**Given entries:**
↓

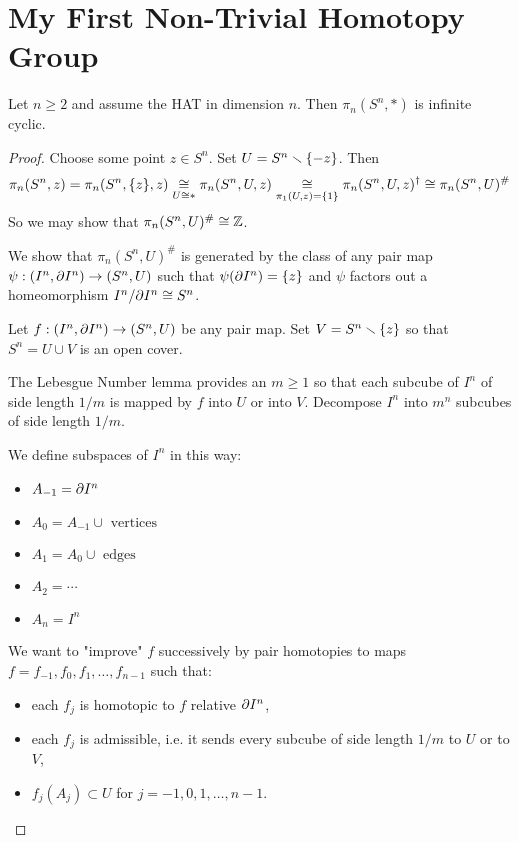 \section{My First Non-Trivial Homotopy Group}

\begin{theorem}
Let $n\geq2$ and assume the HAT in dimension $n$. Then $\pi_n(S^n,*)$ is infinite cyclic.
\end{theorem}

\begin{proof}
Choose some point $z\in S^n$. Set $U=S^n\smallsetminus\{-z\}$. Then \[\pi_n(S^n,z)=\pi_n(S^n,\{z\},z)\underset{U\cong *}{\cong}\pi_n(S^n,U,z)\underset{\pi_1(U,z)=\{1\}}{\cong}\pi_n(S^n,U,z)^\dagger\cong\pi_n(S^n,U)^\#\]
So we may show that $\pi_n(S^n,U)^\#\cong{\mathbb Z}$.

We show that $\pi_n(S^n,U)^\#$ is generated by the class of any pair map $\psi:(I^n,\partial I^n)\to(S^n,U)$ such that $\psi(\partial I^n)=\{z\}$ and $\psi$ factors out a homeomorphism $I^n/\partial I^n\cong S^n$.

Let $f:(I^n,\partial I^n)\to(S^n,U)$ be any pair map. Set $V=S^n\smallsetminus\{z\}$ so that $S^n=U\cup V$ is an open cover.

The Lebesgue Number lemma provides an $m\geq1$ so that each subcube of $I^n$ of side length $1/m$ is mapped by $f$ into $U$ or into $V$. Decompose $I^n$ into $m^n$ subcubes of side length $1/m$.

We define subspaces of $I^n$ in this way:
\begin{itemize}[label=-]
    \item $A_{-1}=\partial I^n$
    \item $A_0=A_{-1}\cup\text{ vertices}$
    \item $A_1=A_0\cup\text{ edges}$
    \item $A_2=\cdots$
    \item $A_n=I^n$
\end{itemize}

We want to "improve" $f$ successively by pair homotopies to maps $f=f_{-1},f_0,f_1,\dots,f_{n-1}$ such that:
\begin{itemize}
    \item each $f_j$ is homotopic to $f$ relative $\partial I^n$,
    \item each $f_j$ is admissible, i.e. it sends every subcube of side length $1/m$ to $U$ or to $V$,
    \item $f_j(A_j)\subset U$ for $j=-1,0,1,\dots,n-1$.
\end{itemize}


\end{proof}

↑

**Prompt:** Above are the records. Copy every line in them holding "cong".

**Completed exercise:**
Choose some point $z\in S^n$. Set $U=S^n\smallsetminus\{-z\}$. Then \[\pi_n(S^n,z)=\pi_n(S^n,\{z\},z)\underset{U\cong *}{\cong}\pi_n(S^n,U,z)\underset{\pi_1(U,z)=\{1\}}{\cong}\pi_n(S^n,U,z)^\dagger\cong\pi_n(S^n,U)^\#\]
So we may show that $\pi_n(S^n,U)^\#\cong{\mathbb Z}$.
We show that $\pi_n(S^n,U)^\#$ is generated by the class of any pair map $\psi:(I^n,\partial I^n)\to(S^n,U)$ such that $\psi(\partial I^n)=\{z\}$ and $\psi$ factors out a homeomorphism $I^n/\partial I^n\cong S^n$.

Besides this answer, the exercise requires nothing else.